1. Mutual funds help to invest in companies and thereby have ownership, but mutual funds would be a portfolio of products. The advantage includes getting exposure to various funds that would by investing a small amount. Also through diversification, the risk is minimised. The liquidity of mutual funds is high. Other benefits include less operating/ fund management cost, unlike hedge funds.

Few disadvantages include that the return is defined and cannot match as per the positive side of equity.

2. SAS will contribute 5% of the salary if the employee invests min 5% or more part of his salary. This would ultimately add on the net return and thereby includes the income at the retirement. If not much, at least this would also offset the tax portion.

3. Though the expense ratio for Arias Large Company Stock fund is greater, the past performance of the fund has outperformed the market making it a good bet. Moreover, the fund is actively managed fund, as compared to index funds which are passively managed. The fund is also ideal for the person who has a long investment horizon and is willing to take some risk.

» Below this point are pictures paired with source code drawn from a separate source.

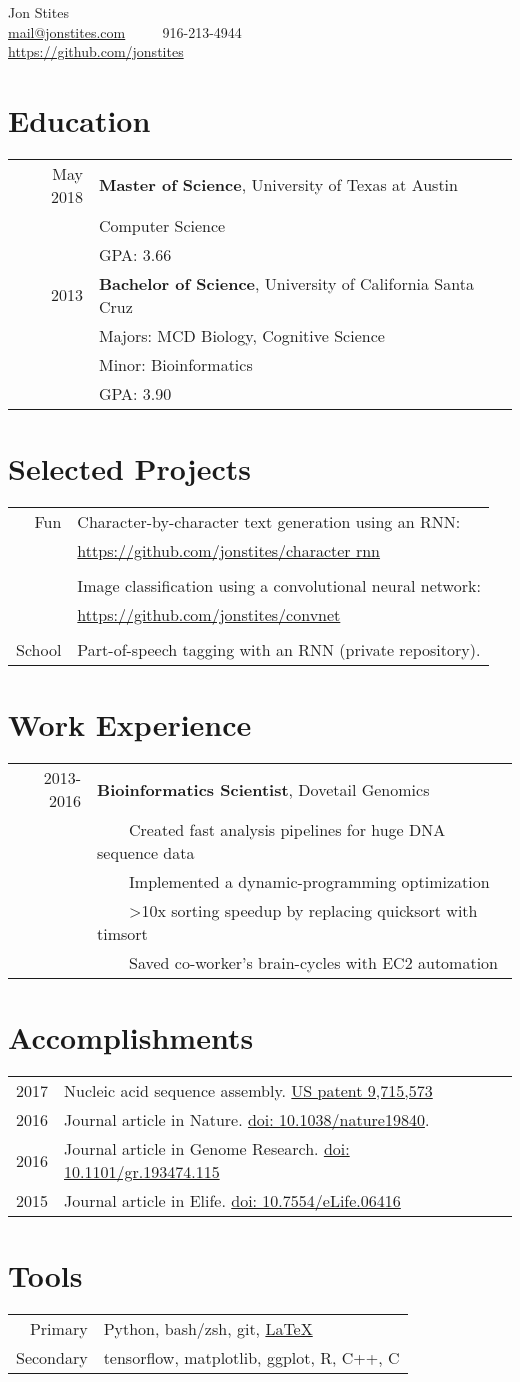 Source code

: \documentclass[12pt]{extarticle}
\makeatletter
\newcommand{\tabitem}{~~\llap{\textbullet}~~}
\newcommand*{\email}{
	\href{mailto:mail+resume@jonstites.com }{mail@jonstites.com}
	}
\newcommand*{\phone}{
	916-213-4944
	}
\newcommand*{\github}{
	{\href{https://github.com/jonstites}{https://github.com/jonstites}}
}
\newcommand*{\charrnn}{
	Character-by-character text generation using an RNN: \\
	& {\href{https://github.com/jonstites/character_rnn}{https://github.com/jonstites/character \textunderscore rnn}}
}
\newcommand*{\convnet}{
	Image classification using a convolutional neural network: \\
	& {\href{https://github.com/jonstites/convnet}{https://github.com/jonstites/convnet}}
}
\newcommand*{\postagging}{
	Part-of-speech tagging with an RNN (private repository).
}
\newcommand*{\Contact}{
	\begin{center}
		\Huge Jon Stites \\
	    \small \email \tabitem \phone \\
	    \github \\
	\end{center}
}
\newcommand*{\Education}{
	\section{Education}
	\begin{tabular}{rl}
		May 2018  & \textbf{Master of Science}, University of Texas at Austin \\
				  & Computer Science \\
          		  & GPA: 3.66 \\
		2013 	  & \textbf{Bachelor of Science}, University of California Santa Cruz \\
				  & Majors: MCD Biology, Cognitive Science \\
		  		  & Minor: Bioinformatics \\
				  & GPA: 3.90 \\
\end{tabular}
}
\newcommand*{\Projects}{
	\section{Selected Projects}
	\begin{tabular}{rl}
	Fun & \charrnn \\ \\
		& \convnet \\ \\
	School & \postagging \\
	\end{tabular}
}
\newcommand*{\Tools}{
	\section{Tools}
	\begin{tabular}{rl}
	Primary   & Python, bash/zsh, git, 
			  \href{http://stevehanov.ca/blog/resume_comic.png}{\LaTeX} \\
	Secondary & tensorflow, matplotlib, ggplot, R, C++, C \\
	\end{tabular}
}
\newcommand*{\Work}{
	\section{Work Experience}
	\begin{tabular}{rl}
	2013-2016 & \textbf{Bioinformatics Scientist}, 
			    Dovetail Genomics \\
	   & \tabitem Created fast analysis pipelines for huge DNA sequence data \\
	   & \tabitem Implemented a dynamic-programming optimization \\
	   & \tabitem >10x sorting speedup by replacing quicksort with timsort \\
	   & \tabitem Saved co-worker's brain-cycles with EC2 automation \\

	\end{tabular}
}
\newcommand*{\Accomplishments}{
	\section{Accomplishments}
	\begin{tabular}{rl}
	2017 & Nucleic acid sequence assembly.
	\href{https://patents.google.com/patent/US9715573B2}
	{US patent 9,715,573} \\
	2016 & 
	Journal article in Nature.
	\href{https://www.ncbi.nlm.nih.gov/pubmed/27762356}
	{doi: 10.1038/nature19840}. \\
	2016 & 
	Journal article in Genome Research.
	\href{https://www.ncbi.nlm.nih.gov/pubmed/26848124}
	{doi: 10.1101/gr.193474.115} \\
	2015 & 
	Journal article in Elife.
	\href{https://www.ncbi.nlm.nih.gov/pubmed/25919952}
	{doi: 10.7554/eLife.06416}
	\end{tabular}
}
\makeatother
\begin{document}
\Contact
\Education
\Projects
\Work
\Accomplishments
\Tools
\end{document}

4. The difference between the expense ratio of actively managed funds like Large funds, small funds, bond funds etc is not much. Hence this won't be factor of not considering small funds. However, since the portfolio allows a part of exposure in International market, giving a hedge to the portfolio for sudden volatile in other regimes, as the market now is globally connected. And also the return would be maximum in this type of funds. Therefore, the suggestion of including a part would obviously by advisable.